Oleh: Sri Nengsih
Di era digital saat ini, kecerdasan buatan (AI) bukan lagi sekadar impian masa depan, melainkan kenyataan yang sedang mengubah dunia kerja di berbagai negara, termasuk Indonesia. Dengan kemajuan teknologi seperti ChatGPT dan berbagai model AI lainnya, banyak profesi tradisional terancam punah, namun di sisi lain, peluang baru juga bermunculan. Meskipun demikian, tantangan ini sebenarnya dapat menjadi kesempatan untuk inovasi dan pendidikan yang lebih merata. Lalu, bagaimana sebaiknya kita sebagai masyarakat menghadapi situasi ini?
Mari kita mulai dengan mengakui kenyataannya: AI telah mulai mengotomatisasi pekerjaan sehari-hari di banyak sektor. Di Indonesia, sektor manufaktur, pertanian, dan layanan pelanggan telah mulai merasakan dampaknya. Sebagai contoh, robot dan sistem AI dapat menggantikan tugas di pabrik atau pusat layanan, yang memang dapat membuat proses lebih efisien, tetapi juga berisiko menyebabkan pengangguran. Menurut laporan dari World Economic Forum, hingga tahun 2025, AI diperkirakan akan menciptakan sekitar 97 juta lapangan kerja baru, namun pada saat yang sama, akan menghapus 85 juta pekerjaan lainnya. Di tengah tingginya tingkat pengangguran di kalangan pemuda di Indonesia, ini jelas merupakan sinyal peringatan yang serius.

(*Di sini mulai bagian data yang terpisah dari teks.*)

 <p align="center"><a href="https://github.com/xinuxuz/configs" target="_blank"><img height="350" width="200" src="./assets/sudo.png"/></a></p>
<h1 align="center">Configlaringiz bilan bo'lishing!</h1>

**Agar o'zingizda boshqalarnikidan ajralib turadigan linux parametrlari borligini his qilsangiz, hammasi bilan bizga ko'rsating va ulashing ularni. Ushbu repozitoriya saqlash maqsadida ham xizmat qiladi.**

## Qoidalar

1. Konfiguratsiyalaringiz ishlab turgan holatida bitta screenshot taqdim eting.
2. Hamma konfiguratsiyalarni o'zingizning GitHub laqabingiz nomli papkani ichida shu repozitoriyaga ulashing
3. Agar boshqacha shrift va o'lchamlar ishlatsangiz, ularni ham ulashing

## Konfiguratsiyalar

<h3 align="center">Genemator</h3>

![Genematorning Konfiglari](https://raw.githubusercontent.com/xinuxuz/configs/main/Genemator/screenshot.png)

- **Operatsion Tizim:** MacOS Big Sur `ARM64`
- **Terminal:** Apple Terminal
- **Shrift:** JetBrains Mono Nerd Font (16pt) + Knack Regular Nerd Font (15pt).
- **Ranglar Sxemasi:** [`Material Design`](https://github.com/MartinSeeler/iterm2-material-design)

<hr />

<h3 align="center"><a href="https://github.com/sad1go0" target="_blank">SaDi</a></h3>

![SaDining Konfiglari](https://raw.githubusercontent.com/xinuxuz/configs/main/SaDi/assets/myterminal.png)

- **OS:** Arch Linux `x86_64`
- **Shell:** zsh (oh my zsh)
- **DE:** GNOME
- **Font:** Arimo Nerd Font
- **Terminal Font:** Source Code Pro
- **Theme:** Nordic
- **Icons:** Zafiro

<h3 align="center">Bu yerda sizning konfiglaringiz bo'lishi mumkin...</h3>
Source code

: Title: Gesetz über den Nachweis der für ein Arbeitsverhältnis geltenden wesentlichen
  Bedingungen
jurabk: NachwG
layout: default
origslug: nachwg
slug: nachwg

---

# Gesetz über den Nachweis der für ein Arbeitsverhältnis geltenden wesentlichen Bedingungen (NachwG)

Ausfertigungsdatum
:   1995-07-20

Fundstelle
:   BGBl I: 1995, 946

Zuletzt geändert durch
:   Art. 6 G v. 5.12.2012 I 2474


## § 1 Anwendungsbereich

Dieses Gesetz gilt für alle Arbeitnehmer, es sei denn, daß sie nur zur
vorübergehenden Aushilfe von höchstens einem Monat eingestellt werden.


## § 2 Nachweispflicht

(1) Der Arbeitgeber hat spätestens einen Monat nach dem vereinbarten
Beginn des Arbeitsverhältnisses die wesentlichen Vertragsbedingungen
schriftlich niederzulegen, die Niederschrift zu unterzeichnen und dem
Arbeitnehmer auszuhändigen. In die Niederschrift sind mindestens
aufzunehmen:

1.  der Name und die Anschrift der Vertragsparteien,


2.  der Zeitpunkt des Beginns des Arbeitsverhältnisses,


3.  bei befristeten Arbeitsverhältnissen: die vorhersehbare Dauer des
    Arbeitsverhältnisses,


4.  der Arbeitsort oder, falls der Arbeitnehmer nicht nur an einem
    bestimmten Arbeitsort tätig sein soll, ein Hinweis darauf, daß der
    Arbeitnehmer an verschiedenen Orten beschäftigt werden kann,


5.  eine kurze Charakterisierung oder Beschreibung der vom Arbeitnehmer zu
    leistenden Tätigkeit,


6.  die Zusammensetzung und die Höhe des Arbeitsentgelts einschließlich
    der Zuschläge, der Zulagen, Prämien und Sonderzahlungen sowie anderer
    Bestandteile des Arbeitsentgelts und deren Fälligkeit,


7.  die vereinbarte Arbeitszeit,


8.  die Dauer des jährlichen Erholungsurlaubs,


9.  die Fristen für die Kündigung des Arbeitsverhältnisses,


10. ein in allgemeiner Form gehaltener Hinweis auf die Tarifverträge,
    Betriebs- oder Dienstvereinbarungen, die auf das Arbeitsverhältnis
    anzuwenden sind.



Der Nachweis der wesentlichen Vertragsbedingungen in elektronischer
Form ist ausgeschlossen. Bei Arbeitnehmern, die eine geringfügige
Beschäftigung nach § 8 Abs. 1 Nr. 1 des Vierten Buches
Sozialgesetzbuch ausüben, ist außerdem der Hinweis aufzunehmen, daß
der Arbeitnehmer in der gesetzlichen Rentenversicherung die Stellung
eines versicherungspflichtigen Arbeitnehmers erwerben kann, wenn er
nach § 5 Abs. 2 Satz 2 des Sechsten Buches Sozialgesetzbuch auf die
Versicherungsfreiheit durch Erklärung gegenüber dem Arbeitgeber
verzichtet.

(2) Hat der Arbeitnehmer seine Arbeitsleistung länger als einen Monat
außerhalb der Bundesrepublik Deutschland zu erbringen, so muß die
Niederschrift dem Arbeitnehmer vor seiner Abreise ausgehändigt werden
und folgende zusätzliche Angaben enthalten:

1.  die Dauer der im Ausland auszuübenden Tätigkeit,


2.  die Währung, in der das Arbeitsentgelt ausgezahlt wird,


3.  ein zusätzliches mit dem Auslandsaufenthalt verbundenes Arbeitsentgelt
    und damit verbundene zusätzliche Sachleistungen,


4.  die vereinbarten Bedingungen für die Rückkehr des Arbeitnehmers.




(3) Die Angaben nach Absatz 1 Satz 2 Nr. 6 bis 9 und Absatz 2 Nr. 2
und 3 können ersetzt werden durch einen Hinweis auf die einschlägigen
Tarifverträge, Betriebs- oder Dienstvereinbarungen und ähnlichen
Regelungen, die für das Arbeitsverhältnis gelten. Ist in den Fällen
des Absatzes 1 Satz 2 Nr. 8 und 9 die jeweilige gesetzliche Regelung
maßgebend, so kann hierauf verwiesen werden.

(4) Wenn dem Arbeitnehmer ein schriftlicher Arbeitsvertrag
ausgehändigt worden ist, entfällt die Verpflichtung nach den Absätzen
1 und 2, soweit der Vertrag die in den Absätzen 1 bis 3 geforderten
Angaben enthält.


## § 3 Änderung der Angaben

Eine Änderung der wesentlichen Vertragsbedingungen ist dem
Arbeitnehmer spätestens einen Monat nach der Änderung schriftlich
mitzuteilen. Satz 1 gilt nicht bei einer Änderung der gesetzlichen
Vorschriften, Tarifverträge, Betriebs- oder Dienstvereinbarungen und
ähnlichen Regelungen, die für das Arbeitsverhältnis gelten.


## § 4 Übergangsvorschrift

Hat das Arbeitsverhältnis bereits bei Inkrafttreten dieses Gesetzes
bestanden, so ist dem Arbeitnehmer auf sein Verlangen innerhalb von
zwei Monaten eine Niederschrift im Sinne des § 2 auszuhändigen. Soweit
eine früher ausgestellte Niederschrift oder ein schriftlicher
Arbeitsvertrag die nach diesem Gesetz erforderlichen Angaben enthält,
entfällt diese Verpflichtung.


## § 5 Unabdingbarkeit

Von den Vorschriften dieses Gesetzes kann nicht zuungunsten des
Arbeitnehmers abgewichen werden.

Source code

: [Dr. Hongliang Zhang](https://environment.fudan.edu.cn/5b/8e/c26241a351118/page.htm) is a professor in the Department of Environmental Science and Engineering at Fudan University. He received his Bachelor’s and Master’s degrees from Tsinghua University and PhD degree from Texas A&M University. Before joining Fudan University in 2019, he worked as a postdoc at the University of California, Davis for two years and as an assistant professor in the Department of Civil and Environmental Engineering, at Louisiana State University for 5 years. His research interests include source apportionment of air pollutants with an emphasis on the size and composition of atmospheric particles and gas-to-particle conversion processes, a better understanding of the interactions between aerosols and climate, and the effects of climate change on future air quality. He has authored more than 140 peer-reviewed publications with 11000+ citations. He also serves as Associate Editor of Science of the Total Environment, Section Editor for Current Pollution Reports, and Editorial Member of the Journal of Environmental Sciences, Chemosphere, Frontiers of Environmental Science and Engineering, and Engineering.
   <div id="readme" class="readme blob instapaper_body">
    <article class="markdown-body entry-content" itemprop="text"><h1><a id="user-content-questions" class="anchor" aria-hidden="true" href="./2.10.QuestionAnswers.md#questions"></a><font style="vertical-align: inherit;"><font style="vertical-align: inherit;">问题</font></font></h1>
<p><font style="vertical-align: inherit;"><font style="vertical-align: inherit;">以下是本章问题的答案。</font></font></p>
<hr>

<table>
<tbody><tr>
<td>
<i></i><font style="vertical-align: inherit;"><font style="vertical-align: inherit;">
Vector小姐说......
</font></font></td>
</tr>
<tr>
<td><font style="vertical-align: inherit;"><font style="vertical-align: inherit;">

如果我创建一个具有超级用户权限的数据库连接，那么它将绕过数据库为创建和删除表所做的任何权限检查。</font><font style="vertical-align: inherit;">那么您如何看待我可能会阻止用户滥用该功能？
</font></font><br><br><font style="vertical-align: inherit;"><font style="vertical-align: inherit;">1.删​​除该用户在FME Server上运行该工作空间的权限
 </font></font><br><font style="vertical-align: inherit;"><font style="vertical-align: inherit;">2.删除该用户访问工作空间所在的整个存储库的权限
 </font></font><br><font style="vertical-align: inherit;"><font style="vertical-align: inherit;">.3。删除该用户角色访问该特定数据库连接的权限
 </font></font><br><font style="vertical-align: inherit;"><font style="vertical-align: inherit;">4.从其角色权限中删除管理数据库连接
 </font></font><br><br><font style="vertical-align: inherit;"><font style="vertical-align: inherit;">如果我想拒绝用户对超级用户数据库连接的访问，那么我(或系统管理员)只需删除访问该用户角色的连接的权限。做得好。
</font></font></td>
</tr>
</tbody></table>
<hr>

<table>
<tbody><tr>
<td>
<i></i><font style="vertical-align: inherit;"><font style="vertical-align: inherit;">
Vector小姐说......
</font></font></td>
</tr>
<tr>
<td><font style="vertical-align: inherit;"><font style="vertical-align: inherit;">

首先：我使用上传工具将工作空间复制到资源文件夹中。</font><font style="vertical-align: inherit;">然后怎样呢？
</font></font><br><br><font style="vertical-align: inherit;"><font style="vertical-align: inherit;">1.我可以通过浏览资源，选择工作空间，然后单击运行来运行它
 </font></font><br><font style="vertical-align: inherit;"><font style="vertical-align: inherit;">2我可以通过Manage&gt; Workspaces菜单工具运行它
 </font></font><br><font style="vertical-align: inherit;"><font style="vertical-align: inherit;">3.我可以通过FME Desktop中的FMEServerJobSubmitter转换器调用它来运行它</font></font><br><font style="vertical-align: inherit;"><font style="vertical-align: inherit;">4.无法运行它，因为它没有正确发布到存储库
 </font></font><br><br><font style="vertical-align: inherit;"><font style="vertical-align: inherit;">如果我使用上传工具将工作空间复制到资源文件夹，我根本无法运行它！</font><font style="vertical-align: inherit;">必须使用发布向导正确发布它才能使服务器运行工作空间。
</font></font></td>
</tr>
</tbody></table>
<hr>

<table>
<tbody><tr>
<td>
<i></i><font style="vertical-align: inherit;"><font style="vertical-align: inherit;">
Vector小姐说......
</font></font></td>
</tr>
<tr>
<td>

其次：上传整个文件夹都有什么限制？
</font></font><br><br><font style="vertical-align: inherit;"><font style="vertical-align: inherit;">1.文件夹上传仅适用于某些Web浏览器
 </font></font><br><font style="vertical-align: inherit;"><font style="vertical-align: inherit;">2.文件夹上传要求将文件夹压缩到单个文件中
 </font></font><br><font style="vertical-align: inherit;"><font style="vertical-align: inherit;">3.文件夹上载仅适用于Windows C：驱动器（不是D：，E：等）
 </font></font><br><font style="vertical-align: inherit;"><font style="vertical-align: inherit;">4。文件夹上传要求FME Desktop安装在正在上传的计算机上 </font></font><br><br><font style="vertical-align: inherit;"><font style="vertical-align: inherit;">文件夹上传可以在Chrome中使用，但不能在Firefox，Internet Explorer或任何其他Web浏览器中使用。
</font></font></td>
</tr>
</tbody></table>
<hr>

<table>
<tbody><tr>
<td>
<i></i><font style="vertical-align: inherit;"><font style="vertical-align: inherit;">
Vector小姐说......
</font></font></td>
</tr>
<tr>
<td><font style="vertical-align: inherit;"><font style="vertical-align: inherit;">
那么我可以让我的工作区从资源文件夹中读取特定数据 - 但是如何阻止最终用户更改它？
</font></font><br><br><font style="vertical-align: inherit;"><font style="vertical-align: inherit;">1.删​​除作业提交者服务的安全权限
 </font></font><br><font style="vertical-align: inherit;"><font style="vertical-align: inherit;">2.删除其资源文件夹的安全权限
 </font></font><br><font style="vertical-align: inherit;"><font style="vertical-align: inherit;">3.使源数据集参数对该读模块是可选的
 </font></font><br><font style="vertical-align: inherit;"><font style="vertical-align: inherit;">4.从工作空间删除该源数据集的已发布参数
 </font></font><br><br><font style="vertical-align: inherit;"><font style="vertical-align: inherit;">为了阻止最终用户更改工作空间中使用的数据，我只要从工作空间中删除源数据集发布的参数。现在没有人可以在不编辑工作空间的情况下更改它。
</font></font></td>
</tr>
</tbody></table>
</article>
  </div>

Namun, beruntungnya, masalah ini tidak tanpa solusi. Sistem pendidikan kita perlu disesuaikan. Sekolah dan universitas harus mulai mengintegrasikan pelatihan AI ke dalam kurikulum, dengan fokus pada keterampilan seperti pemrograman, analisis data, dan kreativitas manusia yang tidak dapat ditiru oleh mesin. Pemerintah Indonesia, melalui inisiatif seperti Kartu Prakerja, dapat dikembangkan lebih lanjut untuk mencakup kursus AI gratis bagi semua. Selain itu, kolaborasi antara sektor swasta dan pemerintah sangat penting untuk menciptakan lingkungan yang mendukung inovasi, misalnya dengan mendukung startup AI lokal yang dapat menyerap tenaga kerja baru.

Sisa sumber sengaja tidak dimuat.